Work instructions
The lines to copy from the data below are those that hold the string "even".

### Supplied material ###

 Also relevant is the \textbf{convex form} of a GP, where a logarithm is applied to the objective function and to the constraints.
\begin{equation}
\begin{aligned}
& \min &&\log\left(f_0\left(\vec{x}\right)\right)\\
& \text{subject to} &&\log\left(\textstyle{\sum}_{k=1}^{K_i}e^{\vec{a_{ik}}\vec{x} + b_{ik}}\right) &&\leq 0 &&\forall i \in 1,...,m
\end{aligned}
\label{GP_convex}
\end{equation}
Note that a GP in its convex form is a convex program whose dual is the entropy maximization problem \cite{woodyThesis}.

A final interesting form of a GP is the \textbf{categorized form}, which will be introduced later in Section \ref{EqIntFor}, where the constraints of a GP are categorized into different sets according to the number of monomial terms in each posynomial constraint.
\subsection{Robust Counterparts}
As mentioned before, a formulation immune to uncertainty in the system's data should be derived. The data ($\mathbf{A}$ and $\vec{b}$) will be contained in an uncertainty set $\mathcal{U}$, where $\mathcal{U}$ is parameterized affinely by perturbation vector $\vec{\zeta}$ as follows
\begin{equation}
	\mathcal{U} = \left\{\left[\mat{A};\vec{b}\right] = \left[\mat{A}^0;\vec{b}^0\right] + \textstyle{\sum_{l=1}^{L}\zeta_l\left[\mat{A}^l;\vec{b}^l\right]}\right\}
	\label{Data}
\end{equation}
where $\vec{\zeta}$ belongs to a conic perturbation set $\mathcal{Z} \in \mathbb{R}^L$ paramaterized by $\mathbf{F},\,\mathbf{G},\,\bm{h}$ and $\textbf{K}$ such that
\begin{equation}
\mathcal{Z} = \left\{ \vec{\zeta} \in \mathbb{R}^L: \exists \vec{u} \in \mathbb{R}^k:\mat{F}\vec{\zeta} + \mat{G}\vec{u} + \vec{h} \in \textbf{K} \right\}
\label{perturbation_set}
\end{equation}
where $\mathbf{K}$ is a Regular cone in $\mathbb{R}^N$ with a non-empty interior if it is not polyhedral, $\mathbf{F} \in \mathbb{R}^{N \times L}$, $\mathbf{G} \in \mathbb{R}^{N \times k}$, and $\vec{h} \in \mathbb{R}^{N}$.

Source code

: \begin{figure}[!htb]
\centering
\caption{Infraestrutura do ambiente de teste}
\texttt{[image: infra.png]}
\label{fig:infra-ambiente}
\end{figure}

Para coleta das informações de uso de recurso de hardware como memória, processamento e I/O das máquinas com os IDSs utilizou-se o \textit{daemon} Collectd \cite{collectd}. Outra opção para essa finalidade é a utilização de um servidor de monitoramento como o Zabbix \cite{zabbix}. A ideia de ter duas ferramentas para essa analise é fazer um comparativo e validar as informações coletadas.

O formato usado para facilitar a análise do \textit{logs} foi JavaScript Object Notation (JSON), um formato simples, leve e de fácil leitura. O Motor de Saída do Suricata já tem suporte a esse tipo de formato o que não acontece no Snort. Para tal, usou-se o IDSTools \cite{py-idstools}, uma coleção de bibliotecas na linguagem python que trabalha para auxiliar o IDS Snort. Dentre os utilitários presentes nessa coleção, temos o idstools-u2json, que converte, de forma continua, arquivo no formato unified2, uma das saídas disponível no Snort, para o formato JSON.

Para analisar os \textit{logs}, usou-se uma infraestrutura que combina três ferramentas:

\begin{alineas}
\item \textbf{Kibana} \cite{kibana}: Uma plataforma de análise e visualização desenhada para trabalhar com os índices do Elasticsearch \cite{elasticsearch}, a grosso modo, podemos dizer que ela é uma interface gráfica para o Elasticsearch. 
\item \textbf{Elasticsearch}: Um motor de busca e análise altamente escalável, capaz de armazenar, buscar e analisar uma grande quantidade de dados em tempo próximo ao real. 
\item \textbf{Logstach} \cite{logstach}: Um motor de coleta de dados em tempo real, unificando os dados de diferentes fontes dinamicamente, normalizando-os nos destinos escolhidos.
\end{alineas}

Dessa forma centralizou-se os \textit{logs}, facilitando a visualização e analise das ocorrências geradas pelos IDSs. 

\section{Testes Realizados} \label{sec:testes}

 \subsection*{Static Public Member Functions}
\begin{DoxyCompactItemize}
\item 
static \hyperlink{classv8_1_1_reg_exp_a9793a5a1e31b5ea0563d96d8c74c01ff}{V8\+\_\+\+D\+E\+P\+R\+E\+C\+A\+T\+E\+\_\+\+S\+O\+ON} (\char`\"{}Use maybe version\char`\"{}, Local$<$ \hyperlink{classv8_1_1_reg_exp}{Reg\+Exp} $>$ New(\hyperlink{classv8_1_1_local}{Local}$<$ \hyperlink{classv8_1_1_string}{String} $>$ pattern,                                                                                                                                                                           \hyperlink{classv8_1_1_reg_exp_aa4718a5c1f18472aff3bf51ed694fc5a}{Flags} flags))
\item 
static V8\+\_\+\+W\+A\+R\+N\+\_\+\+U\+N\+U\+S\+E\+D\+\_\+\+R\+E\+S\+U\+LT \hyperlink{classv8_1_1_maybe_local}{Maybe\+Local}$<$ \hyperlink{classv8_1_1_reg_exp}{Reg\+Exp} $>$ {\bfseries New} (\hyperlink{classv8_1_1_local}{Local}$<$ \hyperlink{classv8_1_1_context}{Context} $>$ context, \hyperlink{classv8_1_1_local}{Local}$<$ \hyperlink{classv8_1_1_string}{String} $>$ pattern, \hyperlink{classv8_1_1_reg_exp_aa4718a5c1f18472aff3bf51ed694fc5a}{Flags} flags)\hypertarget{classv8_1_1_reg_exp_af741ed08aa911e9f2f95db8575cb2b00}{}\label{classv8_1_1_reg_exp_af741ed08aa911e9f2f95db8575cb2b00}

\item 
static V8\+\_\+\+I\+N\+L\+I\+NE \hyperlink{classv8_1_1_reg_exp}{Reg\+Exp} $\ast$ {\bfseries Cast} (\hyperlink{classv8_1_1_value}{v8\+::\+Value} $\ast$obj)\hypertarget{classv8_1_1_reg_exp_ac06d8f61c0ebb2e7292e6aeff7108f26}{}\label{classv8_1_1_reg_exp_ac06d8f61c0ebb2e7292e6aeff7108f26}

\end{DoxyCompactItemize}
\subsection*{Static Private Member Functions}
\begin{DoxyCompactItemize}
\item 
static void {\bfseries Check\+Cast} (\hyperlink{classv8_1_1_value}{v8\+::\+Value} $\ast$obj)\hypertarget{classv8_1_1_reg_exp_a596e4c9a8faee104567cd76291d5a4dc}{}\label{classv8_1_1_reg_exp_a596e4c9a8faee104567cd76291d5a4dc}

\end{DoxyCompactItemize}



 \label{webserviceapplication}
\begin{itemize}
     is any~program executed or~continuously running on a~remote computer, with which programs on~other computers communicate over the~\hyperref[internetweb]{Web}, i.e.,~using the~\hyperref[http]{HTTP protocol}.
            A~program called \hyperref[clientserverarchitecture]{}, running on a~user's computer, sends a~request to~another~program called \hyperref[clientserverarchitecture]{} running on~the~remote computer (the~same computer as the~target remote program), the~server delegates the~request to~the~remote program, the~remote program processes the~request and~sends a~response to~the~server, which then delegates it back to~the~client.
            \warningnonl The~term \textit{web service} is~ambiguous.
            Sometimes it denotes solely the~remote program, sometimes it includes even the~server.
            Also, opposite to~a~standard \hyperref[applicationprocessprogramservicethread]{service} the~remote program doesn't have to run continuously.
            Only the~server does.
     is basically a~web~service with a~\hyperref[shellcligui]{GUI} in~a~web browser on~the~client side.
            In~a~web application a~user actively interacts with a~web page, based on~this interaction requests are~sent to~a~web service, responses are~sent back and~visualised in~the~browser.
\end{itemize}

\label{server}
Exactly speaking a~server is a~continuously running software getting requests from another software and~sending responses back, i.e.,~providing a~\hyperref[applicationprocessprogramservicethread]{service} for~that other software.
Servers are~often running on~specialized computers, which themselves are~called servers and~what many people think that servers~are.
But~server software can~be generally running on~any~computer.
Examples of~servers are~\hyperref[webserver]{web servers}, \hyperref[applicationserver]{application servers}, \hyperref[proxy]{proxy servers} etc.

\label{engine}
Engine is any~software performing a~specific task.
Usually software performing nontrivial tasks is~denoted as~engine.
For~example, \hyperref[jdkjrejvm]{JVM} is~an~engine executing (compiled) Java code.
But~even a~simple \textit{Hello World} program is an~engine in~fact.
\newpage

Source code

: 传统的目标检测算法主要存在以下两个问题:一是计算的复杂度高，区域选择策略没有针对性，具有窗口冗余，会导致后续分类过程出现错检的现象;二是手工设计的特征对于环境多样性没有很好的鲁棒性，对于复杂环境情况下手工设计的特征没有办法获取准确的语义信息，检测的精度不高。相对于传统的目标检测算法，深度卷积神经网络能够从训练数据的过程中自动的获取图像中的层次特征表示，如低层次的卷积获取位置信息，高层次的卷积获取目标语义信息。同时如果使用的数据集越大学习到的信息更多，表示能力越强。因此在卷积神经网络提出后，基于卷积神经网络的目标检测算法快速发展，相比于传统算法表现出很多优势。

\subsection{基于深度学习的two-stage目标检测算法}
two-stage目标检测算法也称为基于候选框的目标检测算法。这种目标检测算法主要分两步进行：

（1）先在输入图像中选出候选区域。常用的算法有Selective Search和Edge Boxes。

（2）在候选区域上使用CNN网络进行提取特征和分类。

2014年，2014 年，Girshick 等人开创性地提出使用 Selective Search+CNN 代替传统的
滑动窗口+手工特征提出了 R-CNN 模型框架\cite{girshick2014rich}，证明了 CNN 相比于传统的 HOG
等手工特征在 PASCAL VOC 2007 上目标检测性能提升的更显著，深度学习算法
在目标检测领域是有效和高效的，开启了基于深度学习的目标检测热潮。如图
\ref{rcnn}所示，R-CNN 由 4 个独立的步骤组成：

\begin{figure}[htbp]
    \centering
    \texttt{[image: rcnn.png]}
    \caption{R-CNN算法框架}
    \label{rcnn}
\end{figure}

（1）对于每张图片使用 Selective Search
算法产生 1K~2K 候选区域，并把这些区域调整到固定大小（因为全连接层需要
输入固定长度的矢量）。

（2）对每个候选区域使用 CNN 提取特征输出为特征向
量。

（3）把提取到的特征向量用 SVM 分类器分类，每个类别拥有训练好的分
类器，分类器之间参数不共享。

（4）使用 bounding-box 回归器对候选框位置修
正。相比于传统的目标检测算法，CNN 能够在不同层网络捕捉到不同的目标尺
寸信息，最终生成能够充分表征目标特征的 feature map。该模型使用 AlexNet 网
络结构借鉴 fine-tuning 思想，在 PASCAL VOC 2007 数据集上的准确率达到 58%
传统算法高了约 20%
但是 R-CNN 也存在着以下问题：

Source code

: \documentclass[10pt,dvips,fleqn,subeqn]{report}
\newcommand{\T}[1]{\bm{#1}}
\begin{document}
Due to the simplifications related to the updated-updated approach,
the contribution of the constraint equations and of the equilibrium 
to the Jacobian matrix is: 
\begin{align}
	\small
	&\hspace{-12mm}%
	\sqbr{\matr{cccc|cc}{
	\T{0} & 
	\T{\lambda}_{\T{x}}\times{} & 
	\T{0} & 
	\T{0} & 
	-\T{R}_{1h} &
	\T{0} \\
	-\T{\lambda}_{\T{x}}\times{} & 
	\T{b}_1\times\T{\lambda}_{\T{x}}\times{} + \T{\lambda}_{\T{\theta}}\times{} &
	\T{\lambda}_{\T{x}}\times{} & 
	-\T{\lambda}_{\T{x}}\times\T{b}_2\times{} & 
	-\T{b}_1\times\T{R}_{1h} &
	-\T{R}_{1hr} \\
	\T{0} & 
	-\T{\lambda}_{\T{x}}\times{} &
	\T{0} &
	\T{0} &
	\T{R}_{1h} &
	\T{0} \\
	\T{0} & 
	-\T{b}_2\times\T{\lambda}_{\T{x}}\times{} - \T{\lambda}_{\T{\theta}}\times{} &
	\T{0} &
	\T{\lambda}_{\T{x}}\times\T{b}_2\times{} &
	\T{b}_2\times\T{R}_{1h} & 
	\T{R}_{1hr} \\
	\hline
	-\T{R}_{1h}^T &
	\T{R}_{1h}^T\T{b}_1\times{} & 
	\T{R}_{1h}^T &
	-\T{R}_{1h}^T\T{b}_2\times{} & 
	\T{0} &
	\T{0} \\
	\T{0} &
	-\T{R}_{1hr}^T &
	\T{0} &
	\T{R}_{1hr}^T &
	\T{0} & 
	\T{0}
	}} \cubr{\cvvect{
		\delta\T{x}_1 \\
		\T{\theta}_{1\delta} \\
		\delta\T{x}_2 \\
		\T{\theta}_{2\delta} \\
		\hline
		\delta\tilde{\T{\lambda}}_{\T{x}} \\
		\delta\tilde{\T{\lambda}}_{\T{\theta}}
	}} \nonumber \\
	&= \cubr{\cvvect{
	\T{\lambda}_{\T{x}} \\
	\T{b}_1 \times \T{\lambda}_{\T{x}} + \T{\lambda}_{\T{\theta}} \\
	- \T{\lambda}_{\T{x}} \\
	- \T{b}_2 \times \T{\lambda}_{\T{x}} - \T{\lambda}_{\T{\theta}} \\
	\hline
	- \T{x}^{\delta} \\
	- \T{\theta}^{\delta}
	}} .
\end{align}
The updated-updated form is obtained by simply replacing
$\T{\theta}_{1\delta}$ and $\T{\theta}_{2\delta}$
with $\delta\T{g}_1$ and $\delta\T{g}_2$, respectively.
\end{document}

###

Result of this exercise
            Sometimes it denotes solely the~remote program, sometimes it includes even the~server.
But~even a~simple \textit{Hello World} program is an~engine in~fact.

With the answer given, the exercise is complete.